The second phase of the single euro payments area (SEPA) project is now underway and the institutional SEPA landscape is about to become even more complex, says Javier Santamaria, chair of the European Payments Council (EPC).
While the six month extension of the deadline for migration of payments to SEPA runs out on 1 August, Santamaria says that the European authorities driving the SEPA process have clarified that migration to harmonised SEPA payment schemes and technical standards, as mandated by European Union (EU) law, does not conclude this EU integration project.
Writing in the latest issue of the EPC Newsletter, Santamaria addresses the main regulatory initiatives intended to bring about ‘SEPA 2.0’ now in the pipeline.
Earlier this month the EPC launched a poll to collect the views of payments audiences on which of the following initiatives will have the greatest impact on the European payments market going forward. They include:
- European Commission (EC) proposal for a revised Payment Services Directive (PSD2).
- EC proposal for a new regulation on interchange fees for card-based payment transactions.
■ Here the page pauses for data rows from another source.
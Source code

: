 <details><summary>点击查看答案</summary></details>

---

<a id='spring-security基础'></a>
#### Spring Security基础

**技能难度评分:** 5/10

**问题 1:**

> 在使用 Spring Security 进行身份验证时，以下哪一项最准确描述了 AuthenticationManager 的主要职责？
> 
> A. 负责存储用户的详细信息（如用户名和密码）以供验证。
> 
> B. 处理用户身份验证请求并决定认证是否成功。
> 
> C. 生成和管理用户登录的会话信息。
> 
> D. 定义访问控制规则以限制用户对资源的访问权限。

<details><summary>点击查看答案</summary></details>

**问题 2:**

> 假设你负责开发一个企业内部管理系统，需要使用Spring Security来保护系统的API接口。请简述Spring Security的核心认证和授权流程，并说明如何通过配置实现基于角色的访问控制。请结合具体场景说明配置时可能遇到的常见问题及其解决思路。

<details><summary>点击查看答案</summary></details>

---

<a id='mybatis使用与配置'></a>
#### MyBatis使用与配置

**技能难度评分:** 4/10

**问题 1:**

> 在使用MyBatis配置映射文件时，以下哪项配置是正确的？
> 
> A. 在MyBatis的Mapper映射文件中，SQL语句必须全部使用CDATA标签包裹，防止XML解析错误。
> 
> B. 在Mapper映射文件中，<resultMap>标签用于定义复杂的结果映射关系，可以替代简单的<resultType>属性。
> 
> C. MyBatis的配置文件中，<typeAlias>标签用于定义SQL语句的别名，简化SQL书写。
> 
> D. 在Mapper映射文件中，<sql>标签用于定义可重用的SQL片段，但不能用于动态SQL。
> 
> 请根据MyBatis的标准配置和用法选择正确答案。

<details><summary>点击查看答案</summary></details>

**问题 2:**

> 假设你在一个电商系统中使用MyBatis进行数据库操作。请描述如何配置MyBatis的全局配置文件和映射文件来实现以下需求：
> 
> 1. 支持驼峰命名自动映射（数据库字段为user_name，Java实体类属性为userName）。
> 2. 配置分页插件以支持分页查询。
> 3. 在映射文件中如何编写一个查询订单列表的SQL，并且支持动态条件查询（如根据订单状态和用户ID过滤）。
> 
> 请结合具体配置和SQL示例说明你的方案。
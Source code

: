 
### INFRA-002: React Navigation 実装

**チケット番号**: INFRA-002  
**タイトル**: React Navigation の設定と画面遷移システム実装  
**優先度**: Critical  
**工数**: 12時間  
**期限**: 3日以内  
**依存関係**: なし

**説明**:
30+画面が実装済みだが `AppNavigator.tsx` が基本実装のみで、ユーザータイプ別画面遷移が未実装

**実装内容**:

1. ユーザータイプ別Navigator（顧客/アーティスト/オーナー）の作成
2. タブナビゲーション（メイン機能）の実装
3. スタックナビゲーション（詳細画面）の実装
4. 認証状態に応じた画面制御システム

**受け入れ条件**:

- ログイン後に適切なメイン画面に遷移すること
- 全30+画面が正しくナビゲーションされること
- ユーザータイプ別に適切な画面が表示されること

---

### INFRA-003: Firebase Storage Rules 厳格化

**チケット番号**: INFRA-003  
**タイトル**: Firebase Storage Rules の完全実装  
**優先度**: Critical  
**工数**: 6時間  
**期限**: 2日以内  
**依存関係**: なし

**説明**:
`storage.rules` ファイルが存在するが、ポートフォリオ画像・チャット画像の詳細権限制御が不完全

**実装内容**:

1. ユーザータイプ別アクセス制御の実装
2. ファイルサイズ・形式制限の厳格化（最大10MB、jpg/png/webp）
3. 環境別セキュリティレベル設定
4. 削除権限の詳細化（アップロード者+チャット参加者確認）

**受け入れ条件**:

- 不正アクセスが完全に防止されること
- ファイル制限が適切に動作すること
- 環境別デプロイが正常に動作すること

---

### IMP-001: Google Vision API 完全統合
- Work programme of the Euro Retail Payments Board (ERPB), chaired by the European Central Bank (ECB).
- SecuRe Pay Forum recommendations for the security of internet payments; for the security of payment account access services; and for the security of mobile payments.
- Guidelines and technical standards issued by the European Banking Authority (EBA) pursuant to the mandate provided by the proposed PSD2 (Articles 86, 87).
The poll will remain open until the end of September. “Whether or not SEPA will deliver on its potential also depends on the EU institutions and governments adhering to a harmonised vision of who should do what to achieve ‘SEPA 2.0’,” says Santamaria.